US 12,223,325 B2
Apparatus and method of optimizing divergent processing in thread groups preliminary class
Daren Croxford, Swaffham Prior (GB); and Isidoros Sideris, Cambridge (GB)
Assigned to Arm Limited, Cambridge (GB)
Filed by Arm Limited, Cambridge (GB)
Filed on Jul. 24, 2023, as Appl. No. 18/357,503.
Claims priority of application No. 22386053 (EP), filed on Jul. 29, 2022.
Prior Publication US 2024/0036874 A1, Feb. 1, 2024
Int. Cl.
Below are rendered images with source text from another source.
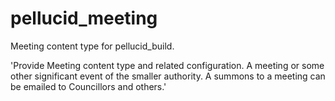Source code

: # pellucid_meeting
Meeting content type for pellucid_build.


'Provide Meeting content type and related configuration. A meeting or some other significant event of the smaller authority. A summons to a meeting can be emailed to Councillors and others.'
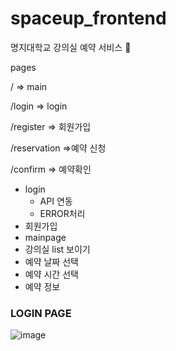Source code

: # spaceup_frontend
명지대학교 강의실 예약 서비스 📝

pages

/         => main

/login    => login

/register => 회원가입

/reservation   =>예약 신청

/confirm  => 예약확인



* login
  * API 연동
  * ERROR처리
* 회원가입
* mainpage
* 강의실 list 보이기
* 예약 날짜 선택
* 예약 시간 선택
* 예약 정보 

### LOGIN PAGE
![image](https://user-images.githubusercontent.com/33304898/127075118-3d1a7172-40cc-4d59-87bc-8e1ae88e93a5.png)
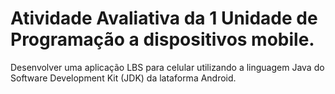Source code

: # Atividade Avaliativa da 1 Unidade de Programação a dispositivos mobile.
Desenvolver uma aplicação LBS para celular utilizando a linguagem Java do Software Development Kit (JDK) da lataforma Android.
G06F 9/30 (2018.01); G06F 9/38 (2018.01)
CPC G06F 9/3851 (2013.01) [G06F 9/3867 (2013.01)] 18 Claims
OG exemplary drawing
 
1. A method of operating a data processor in which execution threads may execute program instructions to perform data processing operations, and in which execution threads may be grouped together into thread groups in which the plural execution threads of a thread group can each execute a set of instructions in lockstep;
the data processor comprising:
an instruction execution processing circuit operable to execute instructions to perform processing operations for execution threads executing a program, wherein the instruction execution processing circuit is configured as a plurality of execution lanes, each execution lane being operable to perform processing operations for an execution thread of a thread group; and
an execution thread issuing circuit operable to issue execution threads of thread groups to the plurality of execution lanes of the instruction execution processing circuit for execution;
the method comprising:
determining, using the execution thread issuing circuit, whether active threads to be executed of a first thread group to perform a first operation and active threads to be executed of a second thread group to perform a second operation use different execution lanes of the plurality of execution lanes of the instruction execution processing circuit for execution in a processing cycle; and
issuing active threads from both first and second thread groups for execution across the different execution lanes in the processing cycle when the active threads to be executed of the first thread group and active threads to be executed of the second thread group use different execution lanes of the plurality of execution lanes of the instruction execution processing circuit for execution.